Sadless74 / googletransitdatafeed

Automatically exported from code.google.com/p/googletransitdatafeed
0 stars 0 forks source link

Mac lineends crash validator #107

Closed GoogleCodeExporter closed 9 years ago

GoogleCodeExporter commented 9 years ago
test/data/good_feed has unix linends, LF
convert it to old-fashioned mac lineends, CR with
perl -ibak -p -e 's/\n/\r/g' *.txt

then run the validator and get

transitfeed version 1.1.7

File "./feedvalidator.py", line 285, in main
                                   memory_db=options.memory_db)
 -->   schedule = loader.Load()

    feed = test/data/good_feed
    manual_entry = False
    args = ['test/data/good_feed']
    parser = <optparse.OptionParser instance at 0xf7f2976c>
    problems = <__main__.HTMLCountingProblemReporter instance at 0xf7e1b78c>
    loader = <transitfeed.Loader instance at 0xf7e1bb8c>
    options = {'performance': None, 'manual_entry': False, 'output':
'validation-results.html', 'memory_db': False}

File "python/transitfeed.py", line 3705, in Load

 -->     self._LoadAgencies()
         self._LoadStops()
    self = <transitfeed.Loader instance at 0xf7e1bb8c>

File "python/transitfeed.py", line 3437, in _LoadAgencies
                                                   Agency._FIELD_NAMES,
 -->                                              
Agency._REQUIRED_FIELD_NAMES):
           self._problems.SetFileContext('agency.txt', row_num, row, header)
    self = <transitfeed.Loader instance at 0xf7e1bb8c>

File "python/transitfeed.py", line 3274, in _ReadCsvDict

 -->     raw_header = reader.next()
         header = []
    file_name = agency.txt
    self = <transitfeed.Loader instance at 0xf7e1bb8c>
    required = ['agency_name', 'agency_url', 'agency_timezone']
    all_cols = ['agency_name', 'agency_url', 'agency_timezone',
'agency_id', 'agency_lang', 'agency_phone']
    table_name = agency
    reader = <_csv.reader object at 0xf7e1f17c>
    eol_checker = <transitfeed.EndOfLineChecker instance at 0xf7e1bd2c>
DTA,Autorité de passage de
démonstration,http://google.com,America/Los_Angeles,123 12314

Error: newline inside string

solution is to do our own linesplitting in EndOfLineChecker instead of
using cStringIO.next(). This will make it slower so I'll need to do
benchmarking :-/

Original issue reported on code.google.com by tom.brow...@gmail.com on 5 Nov 2008 at 11:45

GoogleCodeExporter commented 9 years ago
I triggered an "Error: newline inside string" in linux with the following test
  def testHeaderQuoteNotClosed(self):
    self.zip.writestr("test.txt", "\"test_id\",\"test_name\n")
    results = list(self.loader._ReadCsvDict("test.txt",
                                            ["test_id", "test_name"], []))
    self.assertEquals([], results)
    e = self.problems.PopException("CsvSyntax")
    self.problems.AssertNoMoreExceptions()

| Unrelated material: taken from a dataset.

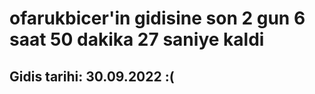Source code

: # ofarukbicer'in gidisine son 2 gun 6 saat 50 dakika 27 saniye kaldi

## Gidis tarihi: 30.09.2022 :(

That error is only found in old versions of _csv.c by
http://google.com/codesearch?q="newline+inside+string"&hl=en&btnG=Search+Code 
so it
may have been fixed in the csv library.

Original comment by tom.brow...@gmail.com on 21 May 2009 at 9:47

GoogleCodeExporter commented 9 years ago

Original comment by tom.brow...@gmail.com on 28 Oct 2009 at 10:56

GoogleCodeExporter commented 9 years ago
Issue 238 has been merged into this issue.

Original comment by tom.brow...@gmail.com on 8 Jun 2010 at 6:19

GoogleCodeExporter commented 9 years ago
Issue 240 has been merged into this issue.

Original comment by tom.brow...@gmail.com on 16 Jun 2010 at 8:52

GoogleCodeExporter commented 9 years ago
If you find you have a file causing this problem try loading it in a text 
editor and saving it again. Try to use an editor that lets you select the file 
format, you want something like MS/DOS. Look for lines that have a funny 
character at the end or two lines that have been joined into one.
You could also try importing the file into a spreadsheet, such as Excel, and 
then save to csv.
If you are comfortable with the command line try
perl -ibak -p -e 's/\r/\n/g' filename.txt

Original comment by the...@google.com on 17 Jun 2010 at 4:17

GoogleCodeExporter commented 9 years ago
I added this file awhile back and have not received a response to the issue. 
Please advise. We would really like to get this up and running as soon as 
possible. Thanks in advance.

Original comment by galen.be...@culvercity.org on 29 Jun 2010 at 2:07

Attachments:

GoogleCodeExporter commented 9 years ago
Galen, your stop_times file uses CR only end of line markers everywhere except 
the last line, which ends with CR+LF. You should be able to fix this by loading 
it in a text editor and saving in DOS format. Or run
perl -ibak -p -e 's/\r/\n/g' stop_times.txt

Original comment by tom.brow...@gmail.com on 30 Jun 2010 at 4:16

GoogleCodeExporter commented 9 years ago
Marissa is having the same problem with files at
http://cvtdbus.org/google/google_transit.zip
after saving them in various formats using text editor on a mac. Looking at the 
files with hexdump I see routes.txt+calendar.txt has a mix of \r\n and \r, 
stops.txt a mix of \r\n and \n, trips.txt \r\n, \n and \r etc.
Independent of the fact that this crashes the validator can someone suggest an 
easy way to clean these up? My best idea is to load each in a spreadsheet and 
export as csv again.

Original comment by tom.brow...@gmail.com on 12 Jul 2010 at 5:46

GoogleCodeExporter commented 9 years ago
Issue 244 has been merged into this issue.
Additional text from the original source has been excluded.